On question one, we should see some examples so that we know what success looks like.
  1. S. Pinker, Enlightenment Now: (I have not yet read this book.)
  2. D.A. Henderson, Smallpox: The Death of a Disease: (I have not yet read this book.)
  3. Kevin Ashton, How to Fly a Horse: Apparently not strictly related to ethics, but more about how innovation happens. (I have not yet read this book.)
  4. Eric D. Beinhocker, The Origin of Wealth: Evolution, Complexity, and the Radical Remaking of Economics: (I have not yet read this book.)
  5. Tom Standage, The Victorian Internet: This comes strongly recommended. (I have not yet read this book, but Jun Murai is fond of citing a late 19th century pamphlet(?) by Yukichi Fukuzawa that includes an image of people connected via telegraph.)
  6. Lee McKnight and Audrey N. Selian, The Role of Technology in the History of Well-Being: A book chapter rather than a book, but at 40 pages has enough room to establish depth. (I have not yet read this.)
  7. Paul Kriwaczek, Babylon: Mesopotamia and the Birth of Civilization:  (I have not yet read this book.)
  8. (fiction) David Brin, EARTH: I've read this and consider it an extended thought experiment. I'm not sure I would categorize it here, but that was the recommendation.

2. Limitations

I think it's also important to understand that factors other than sheer technical success influence how large an effect on society that a new technology can have. Engineers must work with others who are working to make society better, and must approach the the task with profound humility. In short, things never work out the way you expect, and engineers shouldn't even try to go it alone.
  1. Justin Reich, Failure to Disrupt: Perhaps the best cautionary tale I have read on computers and society, showing that technology alone is not enough. This is something of a specific case study rather than a more complete textbook. It might feel off topic, but I think everyone should be aware of the limitations of our ability as engineers alone to remake the world. Fundamentally, it shows how important the social structures that support the deployment of technology are.
  2. Daniel Sarewitz, Frontiers of Illusion: Science, Technology, and the Politics of Progress: (I have not yet read this book.)
  3. Sherry Turkle, Alone Together: I have not yet read this book and am uncertain about its categorization, but this seems like a good start.
  4. (fiction) Karl Schroeder, Stealing Worlds: (I have not yet read this book.)

3. Failures

In this context, I mean technical failure: the systems we design and build do not always operate the way we intend. These failures have consequences in the real world, sometimes including the death of humans or damage to the environment.

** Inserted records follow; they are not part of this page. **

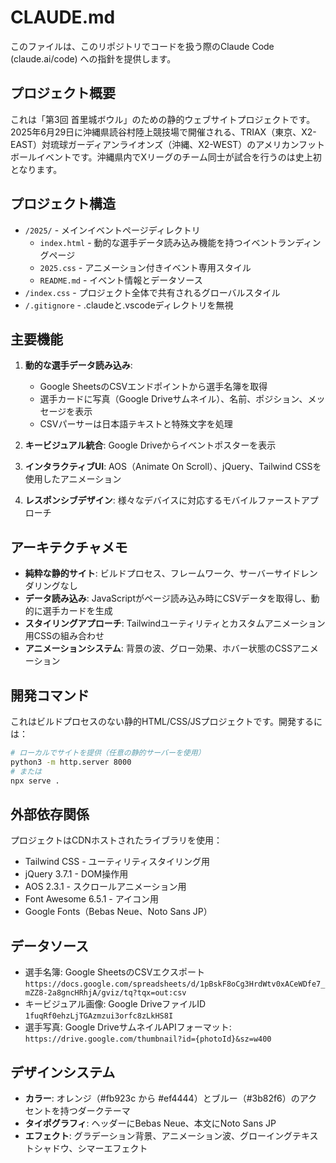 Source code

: # CLAUDE.md

このファイルは、このリポジトリでコードを扱う際のClaude Code (claude.ai/code) への指針を提供します。

## プロジェクト概要

これは「第3回 首里城ボウル」のための静的ウェブサイトプロジェクトです。2025年6月29日に沖縄県読谷村陸上競技場で開催される、TRIAX（東京、X2-EAST）対琉球ガーディアンライオンズ（沖縄、X2-WEST）のアメリカンフットボールイベントです。沖縄県内でXリーグのチーム同士が試合を行うのは史上初となります。

## プロジェクト構造

- `/2025/` - メインイベントページディレクトリ
  - `index.html` - 動的な選手データ読み込み機能を持つイベントランディングページ
  - `2025.css` - アニメーション付きイベント専用スタイル
  - `README.md` - イベント情報とデータソース
- `/index.css` - プロジェクト全体で共有されるグローバルスタイル
- `/.gitignore` - .claudeと.vscodeディレクトリを無視

## 主要機能

1. **動的な選手データ読み込み**: 
   - Google SheetsのCSVエンドポイントから選手名簿を取得
   - 選手カードに写真（Google Driveサムネイル）、名前、ポジション、メッセージを表示
   - CSVパーサーは日本語テキストと特殊文字を処理
   
2. **キービジュアル統合**: Google Driveからイベントポスターを表示
3. **インタラクティブUI**: AOS（Animate On Scroll）、jQuery、Tailwind CSSを使用したアニメーション
4. **レスポンシブデザイン**: 様々なデバイスに対応するモバイルファーストアプローチ

## アーキテクチャメモ

- **純粋な静的サイト**: ビルドプロセス、フレームワーク、サーバーサイドレンダリングなし
- **データ読み込み**: JavaScriptがページ読み込み時にCSVデータを取得し、動的に選手カードを生成
- **スタイリングアプローチ**: Tailwindユーティリティとカスタムアニメーション用CSSの組み合わせ
- **アニメーションシステム**: 背景の波、グロー効果、ホバー状態のCSSアニメーション

## 開発コマンド

これはビルドプロセスのない静的HTML/CSS/JSプロジェクトです。開発するには：

```bash
# ローカルでサイトを提供（任意の静的サーバーを使用）
python3 -m http.server 8000
# または
npx serve .
```

## 外部依存関係

プロジェクトはCDNホストされたライブラリを使用：
- Tailwind CSS - ユーティリティスタイリング用
- jQuery 3.7.1 - DOM操作用
- AOS 2.3.1 - スクロールアニメーション用
- Font Awesome 6.5.1 - アイコン用
- Google Fonts（Bebas Neue、Noto Sans JP）

## データソース

- 選手名簿: Google SheetsのCSVエクスポート `https://docs.google.com/spreadsheets/d/1pBskF8oCg3HrdWtv0xACeWDfe7_mZZ8-2a8gncHRhjA/gviz/tq?tqx=out:csv`
- キービジュアル画像: Google DriveファイルID `1fuqRf0ehzLjTGAzmzui3orfc8zLkHS8I`
- 選手写真: Google DriveサムネイルAPIフォーマット: `https://drive.google.com/thumbnail?id={photoId}&sz=w400`

## デザインシステム

- **カラー**: オレンジ（#fb923c から #ef4444）とブルー（#3b82f6）のアクセントを持つダークテーマ
- **タイポグラフィ**: ヘッダーにBebas Neue、本文にNoto Sans JP
- **エフェクト**: グラデーション背景、アニメーション波、グローイングテキストシャドウ、シマーエフェクト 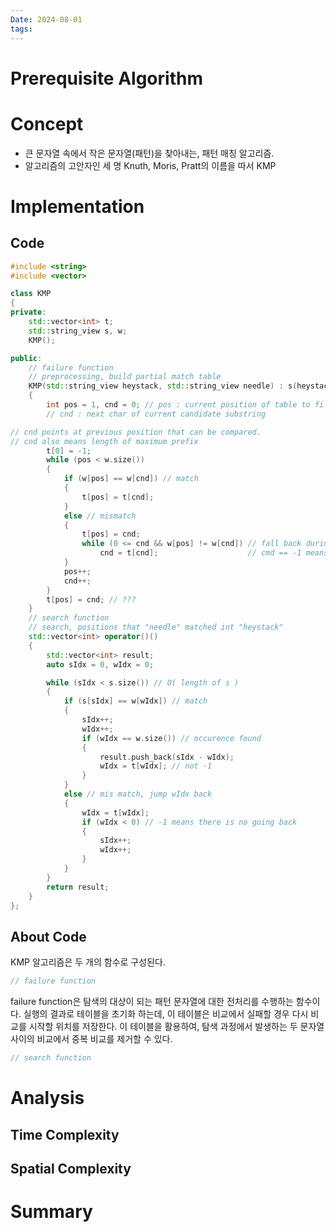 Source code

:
 ```yaml
---
Date: 2024-08-01
tags:
---
```

# Prerequisite Algorithm
# Concept
- 큰 문자열 속에서 작은 문자열(패턴)을 찾아내는, 패턴 매칭 알고리즘.
- 알고리즘의 고안자인 세 명 Knuth, Moris, Pratt의 이름을 따서 KMP
# Implementation

## Code

``` C++
#include <string>
#include <vector>

class KMP
{
private:
	std::vector<int> t;
	std::string_view s, w;
	KMP();

public:
	// failure function
	// preprocessing, build partial match table
	KMP(std::string_view heystack, std::string_view needle) : s(heystack), w(needle), t(needle.size() + 1, 0)
	{
		int pos = 1, cnd = 0; // pos : current position of table to fill
		// cnd : next char of current candidate substring

// cnd points at previous position that can be compared.
// cnd also means length of maximum prefix
		t[0] = -1;
		while (pos < w.size())
		{
			if (w[pos] == w[cnd]) // match
			{
				t[pos] = t[cnd];
			}
			else // mismatch
			{
				t[pos] = cnd;
				while (0 <= cnd && w[pos] != w[cnd]) // fall back during mismatch
					cnd = t[cnd];					 // cmd == -1 means no going back
			}
			pos++;
			cnd++;
		}
		t[pos] = cnd; // ???
	}
	// search function
	// search, positions that "needle" matched int "heystack"
	std::vector<int> operator()()
	{
		std::vector<int> result;
		auto sIdx = 0, wIdx = 0;

		while (sIdx < s.size()) // O( length of s )
		{
			if (s[sIdx] == w[wIdx]) // match
			{
				sIdx++;
				wIdx++;
				if (wIdx == w.size()) // occurence found
				{
					result.push_back(sIdx - wIdx);
					wIdx = t[wIdx]; // not -1
				}
			}
			else // mis match, jump wIdx back
			{
				wIdx = t[wIdx];
				if (wIdx < 0) // -1 means there is no going back
				{
					sIdx++;
					wIdx++;
				}
			}
		}
		return result;
	}
};
```

## About Code

KMP 알고리즘은 두 개의 함수로 구성된다. 
```C++
// failure function


```
failure function은 탐색의 대상이 되는 패턴 문자열에 대한 전처리를 수행하는 함수이다. 실행의 결과로 테이블을 초기화 하는데, 이 테이블은 비교에서 실패할 경우 다시 비교를 시작할 위치를 저장한다. 이 테이블을 활용하여, 탐색 과정에서 발생하는 두 문자열 사이의 비교에서 중복 비교를 제거할 수 있다.

```C++
// search function

```
# Analysis

## Time Complexity

## Spatial Complexity

# Summary

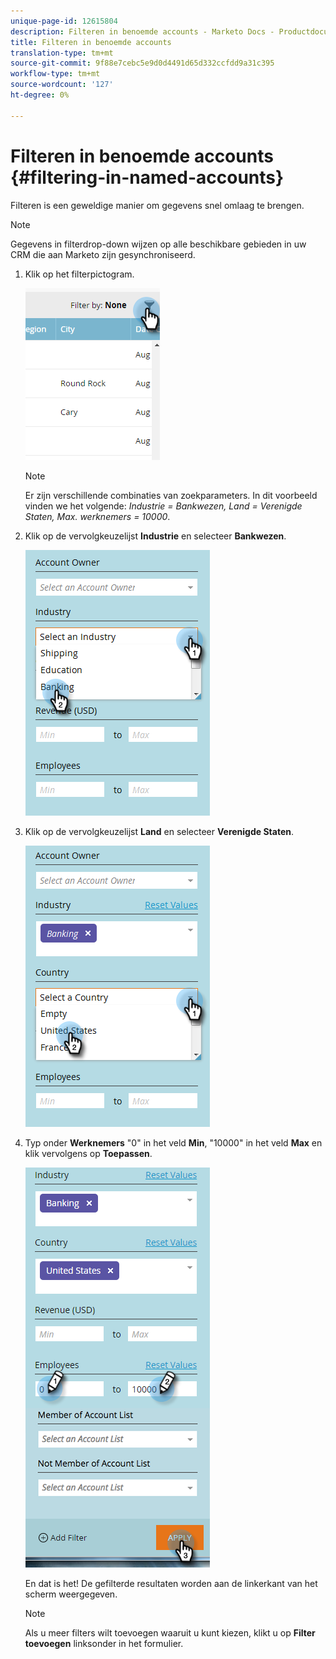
 ```yaml
---
unique-page-id: 12615804
description: Filteren in benoemde accounts - Marketo Docs - Productdocumentatie
title: Filteren in benoemde accounts
translation-type: tm+mt
source-git-commit: 9f88e7cebc5e9d0d4491d65d332ccfdd9a31c395
workflow-type: tm+mt
source-wordcount: '127'
ht-degree: 0%

---
```



# Filteren in benoemde accounts {#filtering-in-named-accounts}

Filteren is een geweldige manier om gegevens snel omlaag te brengen.

>[!NOTE]
>
>Gegevens in filterdrop-down wijzen op alle beschikbare gebieden in uw CRM die aan Marketo zijn gesynchroniseerd.

1. Klik op het filterpictogram.

   ![](assets/filter-one.png)

   >[!NOTE]
   >
   >Er zijn verschillende combinaties van zoekparameters. In dit voorbeeld vinden we het volgende: _Industrie = Bankwezen, Land = Verenigde Staten, Max. werknemers = 10000_.

1. Klik op de vervolgkeuzelijst **Industrie** en selecteer **Bankwezen**.

   ![](assets/filter-2.png)

1. Klik op de vervolgkeuzelijst **Land** en selecteer **Verenigde Staten**.

   ![](assets/filter-3.png)

1. Typ onder **Werknemers** &quot;0&quot; in het veld **Min**, &quot;10000&quot; in het veld **Max** en klik vervolgens op **Toepassen**.

   ![](assets/four-2.png)

   En dat is het! De gefilterde resultaten worden aan de linkerkant van het scherm weergegeven.

   >[!NOTE]
   >
   >Als u meer filters wilt toevoegen waaruit u kunt kiezen, klikt u op **Filter toevoegen** linksonder in het formulier.

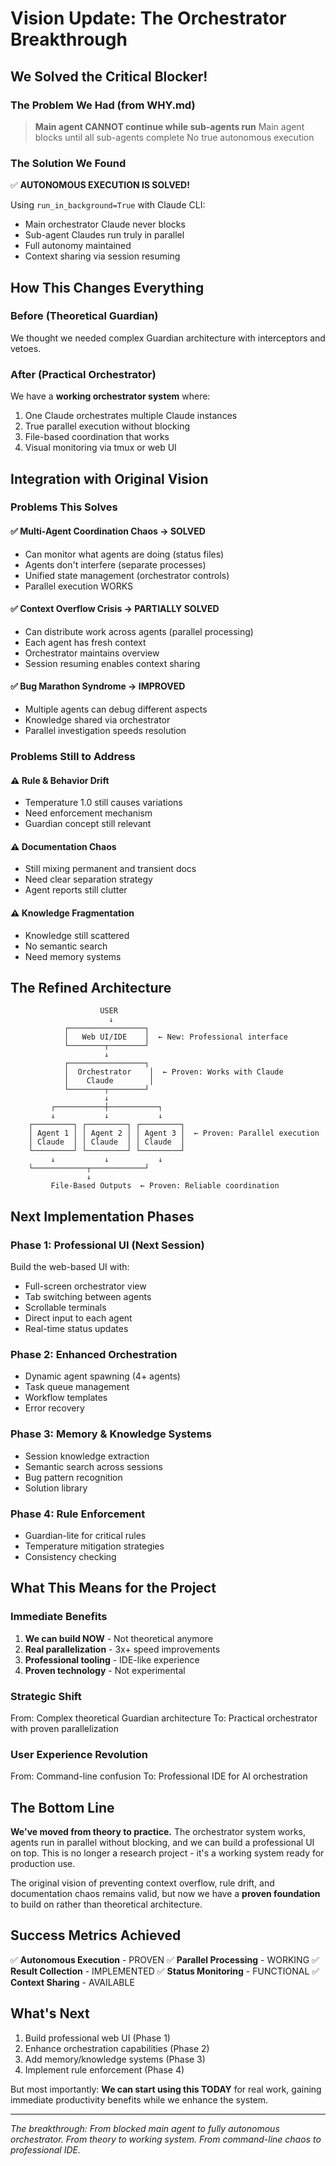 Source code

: # Vision Update: The Orchestrator Breakthrough

## We Solved the Critical Blocker!

### The Problem We Had (from WHY.md)
> **Main agent CANNOT continue while sub-agents run**
> Main agent blocks until all sub-agents complete
> No true autonomous execution

### The Solution We Found
✅ **AUTONOMOUS EXECUTION IS SOLVED!**

Using `run_in_background=True` with Claude CLI:
- Main orchestrator Claude never blocks
- Sub-agent Claudes run truly in parallel
- Full autonomy maintained
- Context sharing via session resuming

## How This Changes Everything

### Before (Theoretical Guardian)
We thought we needed complex Guardian architecture with interceptors and vetoes.

### After (Practical Orchestrator)
We have a **working orchestrator system** where:
1. One Claude orchestrates multiple Claude instances
2. True parallel execution without blocking
3. File-based coordination that works
4. Visual monitoring via tmux or web UI

## Integration with Original Vision

### Problems This Solves

#### ✅ Multi-Agent Coordination Chaos → SOLVED
- Can monitor what agents are doing (status files)
- Agents don't interfere (separate processes)
- Unified state management (orchestrator controls)
- Parallel execution WORKS

#### ✅ Context Overflow Crisis → PARTIALLY SOLVED
- Can distribute work across agents (parallel processing)
- Each agent has fresh context
- Orchestrator maintains overview
- Session resuming enables context sharing

#### ✅ Bug Marathon Syndrome → IMPROVED
- Multiple agents can debug different aspects
- Knowledge shared via orchestrator
- Parallel investigation speeds resolution

### Problems Still to Address

#### ⚠️ Rule & Behavior Drift
- Temperature 1.0 still causes variations
- Need enforcement mechanism
- Guardian concept still relevant

#### ⚠️ Documentation Chaos
- Still mixing permanent and transient docs
- Need clear separation strategy
- Agent reports still clutter

#### ⚠️ Knowledge Fragmentation
- Knowledge still scattered
- No semantic search
- Need memory systems

## The Refined Architecture

```
                    USER
                      ↓
            ┌─────────────────┐
            │   Web UI/IDE    │  ← New: Professional interface
            └────────┬────────┘
                     ↓
            ┌─────────────────┐
            │  Orchestrator    │  ← Proven: Works with Claude
            │    Claude        │
            └────────┬────────┘
                     ↓
         ┌───────────┼───────────┐
         ↓           ↓           ↓
    ┌─────────┐ ┌─────────┐ ┌─────────┐
    │ Agent 1 │ │ Agent 2 │ │ Agent 3 │  ← Proven: Parallel execution
    │ Claude  │ │ Claude  │ │ Claude  │
    └─────────┘ └─────────┘ └─────────┘
         ↓           ↓           ↓
    └────────────┬────────────┘
                 ↓
         File-Based Outputs  ← Proven: Reliable coordination
```

## Next Implementation Phases

### Phase 1: Professional UI (Next Session)
Build the web-based UI with:
- Full-screen orchestrator view
- Tab switching between agents
- Scrollable terminals
- Direct input to each agent
- Real-time status updates

### Phase 2: Enhanced Orchestration
- Dynamic agent spawning (4+ agents)
- Task queue management
- Workflow templates
- Error recovery

### Phase 3: Memory & Knowledge Systems
- Session knowledge extraction
- Semantic search across sessions
- Bug pattern recognition
- Solution library

### Phase 4: Rule Enforcement
- Guardian-lite for critical rules
- Temperature mitigation strategies
- Consistency checking

## What This Means for the Project

### Immediate Benefits
1. **We can build NOW** - Not theoretical anymore
2. **Real parallelization** - 3x+ speed improvements
3. **Professional tooling** - IDE-like experience
4. **Proven technology** - Not experimental

### Strategic Shift
From: Complex theoretical Guardian architecture
To: Practical orchestrator with proven parallelization

### User Experience Revolution
From: Command-line confusion
To: Professional IDE for AI orchestration

## The Bottom Line

**We've moved from theory to practice.** The orchestrator system works, agents run in parallel without blocking, and we can build a professional UI on top. This is no longer a research project - it's a working system ready for production use.

The original vision of preventing context overflow, rule drift, and documentation chaos remains valid, but now we have a **proven foundation** to build on rather than theoretical architecture.

## Success Metrics Achieved

✅ **Autonomous Execution** - PROVEN
✅ **Parallel Processing** - WORKING
✅ **Result Collection** - IMPLEMENTED
✅ **Status Monitoring** - FUNCTIONAL
✅ **Context Sharing** - AVAILABLE

## What's Next

1. Build professional web UI (Phase 1)
2. Enhance orchestration capabilities (Phase 2)
3. Add memory/knowledge systems (Phase 3)
4. Implement rule enforcement (Phase 4)

But most importantly: **We can start using this TODAY** for real work, gaining immediate productivity benefits while we enhance the system.

---

*The breakthrough: From blocked main agent to fully autonomous orchestrator. From theory to working system. From command-line chaos to professional IDE.* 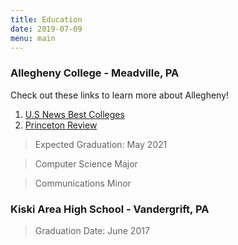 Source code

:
 ```yaml
---
title: Education
date: 2019-07-09
menu: main
---
```


### Allegheny College - Meadville, PA

Check out these links to learn more about Allegheny!
1. [U.S News Best Colleges](https://www.usnews.com/best-colleges/allegheny-college-3230)
2. [Princeton Review](https://sites.allegheny.edu/news/2018/08/08/princeton-review-names-allegheny-among-best-in-nation-2/)



> Expected Graduation: May 2021

> Computer Science Major

> Communications Minor

### Kiski Area High School - Vandergrift, PA
> Graduation Date: June 2017
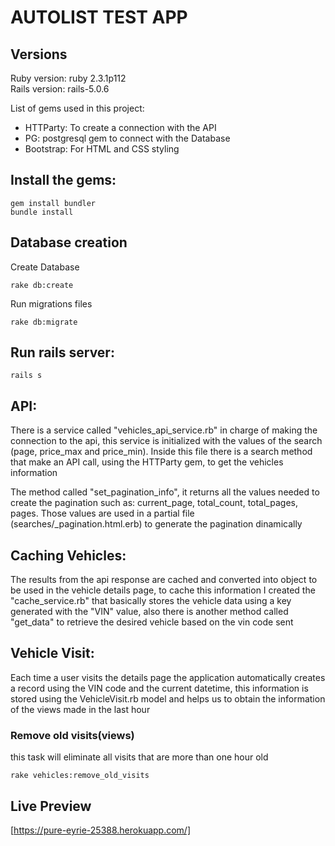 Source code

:# AUTOLIST TEST APP

## Versions
Ruby version: ruby 2.3.1p112  
Rails version: rails-5.0.6

List of gems used in this project:
* HTTParty: To create a connection with the API
* PG: postgresql gem to connect with the Database
* Bootstrap: For HTML and CSS styling

## Install the gems:
```
gem install bundler
bundle install
```

## Database creation
Create Database
```
rake db:create
```
Run migrations files
```
rake db:migrate
```

## Run rails server:
```
rails s
```

## API:
There is a service called "vehicles_api_service.rb" in charge of making the connection to the api, this service is initialized with the values of the search (page, price_max and price_min). Inside this file there is a search method that make an API call, using the HTTParty gem, to get the vehicles information  

The method called "set_pagination_info", it returns all the values needed to create the pagination such as: current_page, total_count, total_pages, pages.
Those values are used in a partial file (searches/_pagination.html.erb) to generate the pagination dinamically


## Caching Vehicles:
The results from the api response are cached and converted into object to be used in the vehicle details page, to cache this information I created the "cache_service.rb" that basically stores the vehicle data using a key generated with the "VIN" value, also there is another method called "get_data" to retrieve the desired vehicle
based on the vin code sent

## Vehicle Visit:
Each time a user visits the details page the application automatically creates a record using the VIN code and the current datetime, this information is stored using the VehicleVisit.rb model and helps us to obtain the information of the views made in the last hour  

### Remove old visits(views)
this task will eliminate all visits that are more than one hour old
```
rake vehicles:remove_old_visits
```


## Live Preview
[https://pure-eyrie-25388.herokuapp.com/]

It is critical for an engineer to understand these consequences and some of the common causes and to take to heart the importance of, and equally the impossibility of, technical perfection.
Beyond outright crashes (of programs or vehicles), this category includes failure to operate properly in a broad set of legitimate circumstances due to insufficiently broad or rigorous requirements and/or testing, such as the now-famous failure of some automated sinks that use infrared sensors to correctly detect the hands of dark-skinned people.
  1. Peter Neumann, Computer-Related Risks: To the best of my knowledge, there's still nothing else like it. Peter is still the chair of the ACM RISKS Forum. If you don't have a healthy respect for what can go wrong with, and as a result of, computing technology, then you are Icarus incarnate. (The book is 1995, and availability is apparently limited; is there a more modern equivalent?)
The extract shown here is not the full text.